### Aim of the task:
The response should contain every entry, reproduced exactly.
##### Material for the task #####
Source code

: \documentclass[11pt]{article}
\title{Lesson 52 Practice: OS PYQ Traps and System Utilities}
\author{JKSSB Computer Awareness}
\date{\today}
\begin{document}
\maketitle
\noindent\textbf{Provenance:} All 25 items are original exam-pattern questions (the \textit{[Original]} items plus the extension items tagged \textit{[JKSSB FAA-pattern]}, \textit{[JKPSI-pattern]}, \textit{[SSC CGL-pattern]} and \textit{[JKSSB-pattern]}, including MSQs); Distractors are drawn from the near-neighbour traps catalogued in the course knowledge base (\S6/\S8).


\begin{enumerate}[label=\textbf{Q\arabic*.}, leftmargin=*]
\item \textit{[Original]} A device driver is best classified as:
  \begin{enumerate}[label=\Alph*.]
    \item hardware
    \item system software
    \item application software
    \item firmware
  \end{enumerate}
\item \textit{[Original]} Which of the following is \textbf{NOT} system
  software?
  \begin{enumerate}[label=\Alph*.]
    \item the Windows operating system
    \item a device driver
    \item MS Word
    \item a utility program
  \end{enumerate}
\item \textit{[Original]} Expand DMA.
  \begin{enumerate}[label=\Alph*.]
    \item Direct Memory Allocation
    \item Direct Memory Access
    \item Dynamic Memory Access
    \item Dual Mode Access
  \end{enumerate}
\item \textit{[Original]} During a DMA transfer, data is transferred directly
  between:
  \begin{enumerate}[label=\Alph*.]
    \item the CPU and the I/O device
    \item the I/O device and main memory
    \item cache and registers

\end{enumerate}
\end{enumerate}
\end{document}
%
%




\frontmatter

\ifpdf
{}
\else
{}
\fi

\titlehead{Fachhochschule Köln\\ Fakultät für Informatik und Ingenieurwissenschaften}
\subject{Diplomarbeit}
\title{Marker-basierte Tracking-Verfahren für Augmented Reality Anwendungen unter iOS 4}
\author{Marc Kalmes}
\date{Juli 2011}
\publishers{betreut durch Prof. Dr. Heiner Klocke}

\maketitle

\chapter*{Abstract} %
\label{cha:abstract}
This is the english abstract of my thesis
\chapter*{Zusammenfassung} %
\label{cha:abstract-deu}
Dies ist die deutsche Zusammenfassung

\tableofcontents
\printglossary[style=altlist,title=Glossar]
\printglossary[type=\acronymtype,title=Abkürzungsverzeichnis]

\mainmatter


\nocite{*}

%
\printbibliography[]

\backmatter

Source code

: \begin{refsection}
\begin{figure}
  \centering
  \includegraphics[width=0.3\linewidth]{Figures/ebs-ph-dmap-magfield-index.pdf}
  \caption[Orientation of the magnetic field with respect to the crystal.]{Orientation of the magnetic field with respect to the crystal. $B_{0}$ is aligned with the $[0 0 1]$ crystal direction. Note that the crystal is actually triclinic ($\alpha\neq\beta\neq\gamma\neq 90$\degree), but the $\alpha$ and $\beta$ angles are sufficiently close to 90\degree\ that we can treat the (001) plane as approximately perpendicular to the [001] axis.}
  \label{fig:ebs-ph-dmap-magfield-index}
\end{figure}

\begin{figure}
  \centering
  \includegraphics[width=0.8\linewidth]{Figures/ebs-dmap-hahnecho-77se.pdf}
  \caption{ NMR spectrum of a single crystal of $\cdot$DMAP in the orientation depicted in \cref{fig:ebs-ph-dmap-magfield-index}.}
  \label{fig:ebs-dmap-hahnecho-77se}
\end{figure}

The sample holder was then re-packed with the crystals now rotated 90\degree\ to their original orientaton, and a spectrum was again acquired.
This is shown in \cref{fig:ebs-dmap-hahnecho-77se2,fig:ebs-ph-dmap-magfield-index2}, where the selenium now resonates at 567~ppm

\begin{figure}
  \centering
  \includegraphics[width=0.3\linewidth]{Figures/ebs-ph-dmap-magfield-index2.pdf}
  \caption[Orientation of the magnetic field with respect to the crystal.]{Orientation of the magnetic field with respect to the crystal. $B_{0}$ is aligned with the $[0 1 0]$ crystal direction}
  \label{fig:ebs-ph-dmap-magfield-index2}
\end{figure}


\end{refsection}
#####
### Exercise output:
Source code

: \documentclass[11pt]{article}
\title{Lesson 52 Practice: OS PYQ Traps and System Utilities}
\author{JKSSB Computer Awareness}
\date{\today}
\begin{document}
\maketitle
\noindent\textbf{Provenance:} All 25 items are original exam-pattern questions (the \textit{[Original]} items plus the extension items tagged \textit{[JKSSB FAA-pattern]}, \textit{[JKPSI-pattern]}, \textit{[SSC CGL-pattern]} and \textit{[JKSSB-pattern]}, including MSQs); Distractors are drawn from the near-neighbour traps catalogued in the course knowledge base (\S6/\S8).


\begin{enumerate}[label=\textbf{Q\arabic*.}, leftmargin=*]
\item \textit{[Original]} A device driver is best classified as:
  \begin{enumerate}[label=\Alph*.]
    \item hardware
    \item system software
    \item application software
    \item firmware
  \end{enumerate}
\item \textit{[Original]} Which of the following is \textbf{NOT} system
  software?
  \begin{enumerate}[label=\Alph*.]
    \item the Windows operating system
    \item a device driver
    \item MS Word
    \item a utility program
  \end{enumerate}
\item \textit{[Original]} Expand DMA.
  \begin{enumerate}[label=\Alph*.]
    \item Direct Memory Allocation
    \item Direct Memory Access
    \item Dynamic Memory Access
    \item Dual Mode Access
  \end{enumerate}
\item \textit{[Original]} During a DMA transfer, data is transferred directly
  between:
  \begin{enumerate}[label=\Alph*.]
    \item the CPU and the I/O device
    \item the I/O device and main memory
    \item cache and registers

\end{enumerate}
\end{enumerate}
\end{document}
%
%




\frontmatter

\ifpdf
{}
\else
{}
\fi

\titlehead{Fachhochschule Köln\\ Fakultät für Informatik und Ingenieurwissenschaften}
\subject{Diplomarbeit}
\title{Marker-basierte Tracking-Verfahren für Augmented Reality Anwendungen unter iOS 4}
\author{Marc Kalmes}
\date{Juli 2011}
\publishers{betreut durch Prof. Dr. Heiner Klocke}

\maketitle

\chapter*{Abstract} %
\label{cha:abstract}
This is the english abstract of my thesis
\chapter*{Zusammenfassung} %
\label{cha:abstract-deu}
Dies ist die deutsche Zusammenfassung

\tableofcontents
\printglossary[style=altlist,title=Glossar]
\printglossary[type=\acronymtype,title=Abkürzungsverzeichnis]

\mainmatter


\nocite{*}

%
\printbibliography[]

\backmatter

Source code

: \begin{refsection}
\begin{figure}
  \centering
  \includegraphics[width=0.3\linewidth]{Figures/ebs-ph-dmap-magfield-index.pdf}
  \caption[Orientation of the magnetic field with respect to the crystal.]{Orientation of the magnetic field with respect to the crystal. $B_{0}$ is aligned with the $[0 0 1]$ crystal direction. Note that the crystal is actually triclinic ($\alpha\neq\beta\neq\gamma\neq 90$\degree), but the $\alpha$ and $\beta$ angles are sufficiently close to 90\degree\ that we can treat the (001) plane as approximately perpendicular to the [001] axis.}
  \label{fig:ebs-ph-dmap-magfield-index}
\end{figure}

\begin{figure}
  \centering
  \includegraphics[width=0.8\linewidth]{Figures/ebs-dmap-hahnecho-77se.pdf}
  \caption{ NMR spectrum of a single crystal of $\cdot$DMAP in the orientation depicted in \cref{fig:ebs-ph-dmap-magfield-index}.}
  \label{fig:ebs-dmap-hahnecho-77se}
\end{figure}

The sample holder was then re-packed with the crystals now rotated 90\degree\ to their original orientaton, and a spectrum was again acquired.
This is shown in \cref{fig:ebs-dmap-hahnecho-77se2,fig:ebs-ph-dmap-magfield-index2}, where the selenium now resonates at 567~ppm

\begin{figure}
  \centering
  \includegraphics[width=0.3\linewidth]{Figures/ebs-ph-dmap-magfield-index2.pdf}
  \caption[Orientation of the magnetic field with respect to the crystal.]{Orientation of the magnetic field with respect to the crystal. $B_{0}$ is aligned with the $[0 1 0]$ crystal direction}
  \label{fig:ebs-ph-dmap-magfield-index2}
\end{figure}


\end{refsection}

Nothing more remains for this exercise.